FlashDangerpants wrote: Sun Nov 17, 2024 1:11 am
BigMike wrote: Sun Nov 17, 2024 12:49 am FlashDangerpants, your smug one-liners are as hollow as the arguments you’re trying to prop up.
My man, please pay attention. You wrote that 'If you drop an apple, it falls—every time, no exceptions.' And then you wrote 'This isn’t an “axiom” in the philosophical sense; it’s an empirical fact'. Those claims are not the product of understanding.

You can observe as many empirical apples falling as you like, but you can only theorise about what happens to the apples you don't observe. It is your axiomatic assumption that the behaviour of the unobserved apples mirrors that of the observed ones.

I am now getting bored of you.
FlashDangerpants, your boredom might stem from the Herculean effort it takes to maintain this level of misunderstanding. Let me explain this—again—since you seem determined to misrepresent how science works.

Science doesn’t prove anything. It’s not in the business of declaring universal truths. Instead, science disproves falsehoods by systematically testing hypotheses against observable reality. This is why it progresses: every theory is provisional, waiting to be overturned if contradictory evidence emerges. It’s the exact opposite of religion, which clings to unprovable dogmas and treats skepticism as heresy.

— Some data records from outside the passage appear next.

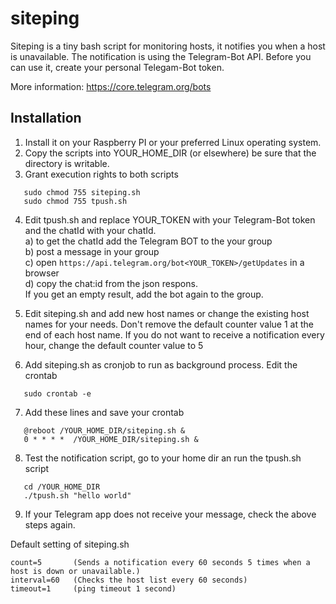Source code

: siteping
========

Siteping is a tiny bash script for monitoring hosts, it notifies you when a host is unavailable.
The notification is using the Telegram-Bot API. Before you can use it, create your personal Telegam-Bot token.

More information: https://core.telegram.org/bots

Installation
------------
1) Install it on your Raspberry PI or your preferred Linux operating system. 
2) Copy the scripts into YOUR_HOME_DIR (or elsewhere) be sure that the directory is writable.
3) Grant execution rights to both scripts
```
   sudo chmod 755 siteping.sh
   sudo chmod 755 tpush.sh
```   
4) Edit tpush.sh and replace YOUR_TOKEN with your Telegram-Bot token and the chatId with your chatId.  
   a) to get the chatId add the Telegram BOT to the your group  
   b) post a message in your group  
   c) open `https://api.telegram.org/bot<YOUR_TOKEN>/getUpdates` in a browser  
   d) copy the chat:id<YOUR CHAT ID> from the json respons.  
      If you get an empty result, add the bot again to the group.

5) Edit siteping.sh and add new host names or change the existing host names for your needs.
   Don't remove the default counter value 1 at the end of each host name.
   If you do not want to receive a notification every hour, change the default counter value to 5 
6) Add siteping.sh as cronjob to run as background process. Edit the crontab
```
   sudo crontab -e
```   
7) Add these lines and save your crontab 
```
   @reboot /YOUR_HOME_DIR/siteping.sh &
   0 * * * *  /YOUR_HOME_DIR/siteping.sh &
```
8) Test the notification script, go to your home dir an run the tpush.sh script
```
   cd /YOUR_HOME_DIR
   ./tpush.sh "hello world"
```
9) If your Telegram app does not receive your message, check the above steps again.

Default setting of siteping.sh
```
count=5       (Sends a notification every 60 seconds 5 times when a host is down or unavailable.)
interval=60   (Checks the host list every 60 seconds) 
timeout=1     (ping timeout 1 second)
```
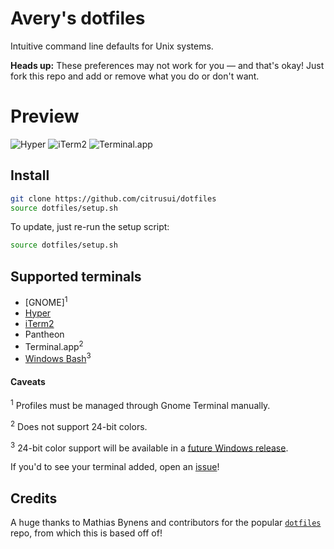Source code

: # Avery's dotfiles

Intuitive command line defaults for Unix systems.

**Heads up:** These preferences may not work for you — and that's okay! Just fork this repo and add or remove what you do or don't want.

# Preview

![Hyper](https://cloud.githubusercontent.com/assets/9056756/20459995/44101458-aea3-11e6-8d86-56e8d4551831.PNG)
![iTerm2](https://cloud.githubusercontent.com/assets/9056756/20459993/440e7c88-aea3-11e6-87e4-2785a2b5f564.PNG)
![Terminal.app](https://cloud.githubusercontent.com/assets/9056756/20459994/440f5478-aea3-11e6-94a4-05a86c8f8734.PNG)

## Install

```sh
git clone https://github.com/citrusui/dotfiles
source dotfiles/setup.sh
```

To update, just re-run the setup script:

```sh
source dotfiles/setup.sh
```

## Supported terminals

- [GNOME]<sup>1</sup>
- [Hyper](https://hyper.is)
- [iTerm2](https://www.iterm2.com)
- Pantheon
- Terminal.app<sup>2</sup>
- [Windows Bash](https://msdn.microsoft.com/commandline/wsl/about)<sup>3</sup>

#### Caveats

<sup>1</sup> Profiles must be managed through Gnome Terminal manually.

<sup>2</sup> Does not support 24-bit colors.

<sup>3</sup> 24-bit color support will be available in a [future Windows release](https://blogs.msdn.microsoft.com/commandline/2016/09/22/24-bit-color-in-the-windows-console/).

If you'd to see your terminal added, open an [issue](https://github.com/citrusui/dotfiles/issues)!

## Credits

A huge thanks to Mathias Bynens and contributors for the popular [`dotfiles`](https://github.com/mathiasbynens/dotfiles) repo, from which this is based off of!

Now, about your tiresome apple example. You smugly assert that claiming apples fall every time is an "axiomatic assumption." No, it’s not. It’s a predictive hypothesis that has been tested and verified across countless observations. If you think unobserved apples behave differently, great! Go ahead—design an experiment, gather evidence, and prove it. Better yet, disprove gravity entirely. That would get you a Nobel Prize in physics and a fortune in prize money.

But here’s the catch: you won’t, because you can’t. Your argument rests on the fantasy that rejecting empiricism somehow makes you a sophisticated philosopher. It doesn’t. It makes you sound like someone who’s confused the idea of skepticism with denying reality. The laws of physics don’t care about your mental gymnastics—they govern the universe with or without your approval.

The fact that you’re bored with this discussion doesn’t make your argument valid. It just highlights your unwillingness to engage honestly. Science doesn’t assume that the behavior of unobserved apples mirrors observed ones. It tests that behavior through countless experiments. And until you can show evidence to the contrary, the predictive power of those tests stands unchallenged.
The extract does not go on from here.